Die stillschweigende Übernahme eines Risikos kommt insbesondere in Betracht, wenn dieses schon bei Vertragsschluss bestanden hat und nur eine Vertragspartei in der Lage war, es abzuschätzen, oder wenn seine Verwirklichung von persönlichen Verhältnissen eines Vertragspartners abhängt, die der andere Teil nicht beeinflussen kann. Etwas anderes gilt für Risiken, die erst nach Vertragsschluss zu Tage treten und außerhalb des Einflussbereichs beider Vertragsparteien liegen. In solchen Fällen widerspricht es grundsätzlich der Billigkeit, das Risiko allein dem Gläubiger aufzubürden. In der zuletzt genannten Konstellation werden die Vorschriften des allgemeinen Leistungsstörungsrechts bei Werkverträgen durch den in § 645 Abs. 1 Satz 1 BGB zum Ausdruck kommenden Billigkeitsgedanken verdrängt.

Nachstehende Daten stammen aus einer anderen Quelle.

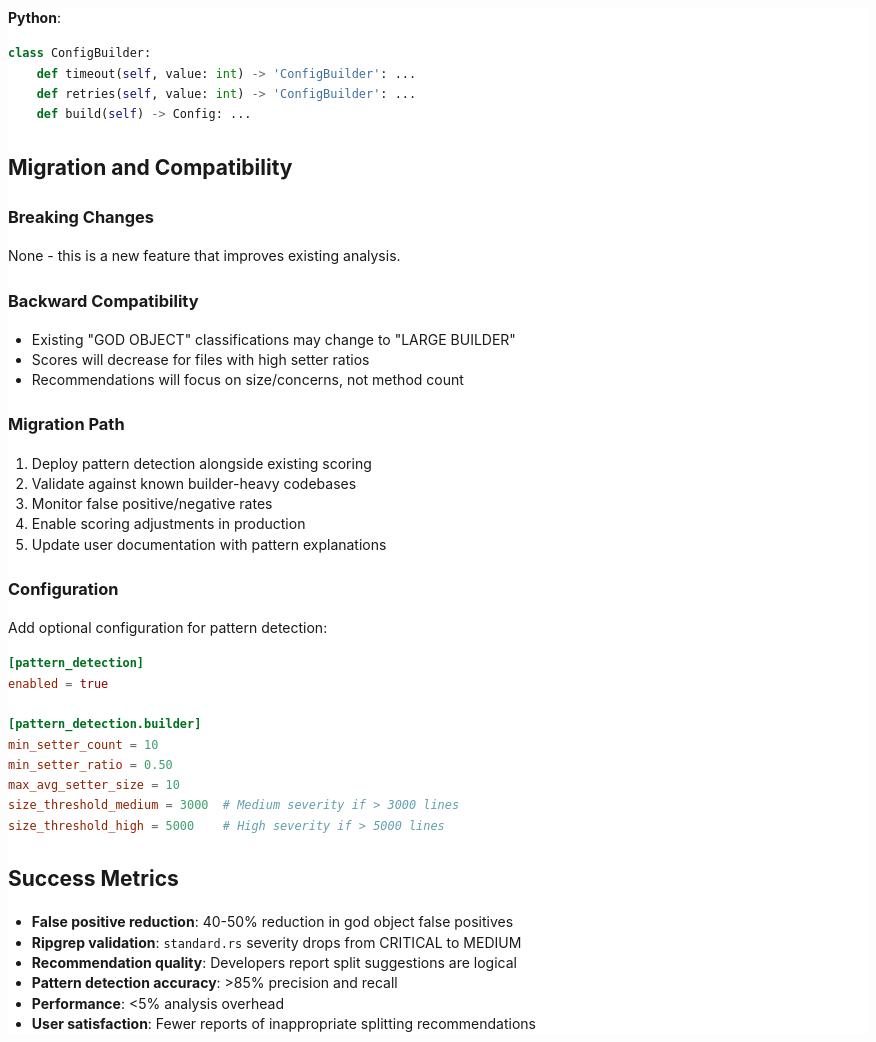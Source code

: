 **Python**:
```python
class ConfigBuilder:
    def timeout(self, value: int) -> 'ConfigBuilder': ...
    def retries(self, value: int) -> 'ConfigBuilder': ...
    def build(self) -> Config: ...
```

## Migration and Compatibility

### Breaking Changes

None - this is a new feature that improves existing analysis.

### Backward Compatibility

- Existing "GOD OBJECT" classifications may change to "LARGE BUILDER"
- Scores will decrease for files with high setter ratios
- Recommendations will focus on size/concerns, not method count

### Migration Path

1. Deploy pattern detection alongside existing scoring
2. Validate against known builder-heavy codebases
3. Monitor false positive/negative rates
4. Enable scoring adjustments in production
5. Update user documentation with pattern explanations

### Configuration

Add optional configuration for pattern detection:

```toml
[pattern_detection]
enabled = true

[pattern_detection.builder]
min_setter_count = 10
min_setter_ratio = 0.50
max_avg_setter_size = 10
size_threshold_medium = 3000  # Medium severity if > 3000 lines
size_threshold_high = 5000    # High severity if > 5000 lines
```

## Success Metrics

- **False positive reduction**: 40-50% reduction in god object false positives
- **Ripgrep validation**: `standard.rs` severity drops from CRITICAL to MEDIUM
- **Recommendation quality**: Developers report split suggestions are logical
- **Pattern detection accuracy**: >85% precision and recall
- **Performance**: <5% analysis overhead
- **User satisfaction**: Fewer reports of inappropriate splitting recommendations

Zu Recht hat das LG entschieden, dass die Klägerin bei Anlegung dieser Maßstäbe für eine aus dem Fortbestehen des Einreiseverbots resultierende Unmöglichkeit verantwortlich i.S.v. § 323 Abs. 6 Fall 1 BGB und § 326 Abs. 2 Satz 1 Fall 1 BGB ist, weil sie das Risiko, das sich aus diesem bereits bei Vertragsschluss bestehenden Verbot ergab, stillschweigend übernommen hat. Eine stillschweigende Risikoübernahme in diesem Sinne ist in der Regel zu bejahen, wenn der Gläubiger wie hier eine Luftbeförderung unter Ausschluss der nachträglichen Änderung des Beförderungszeitpunktes bucht, obwohl die zu befördernden Personen von einem für das Zielland seit längerem bestehenden Einreiseverbot betroffen sind, das an den Zweck der Reise oder sonstige persönliche Umstände anknüpft, und nicht absehbar ist, ob dieses Verbot vor dem vereinbarten Beförderungszeitpunkt aufgehoben wird.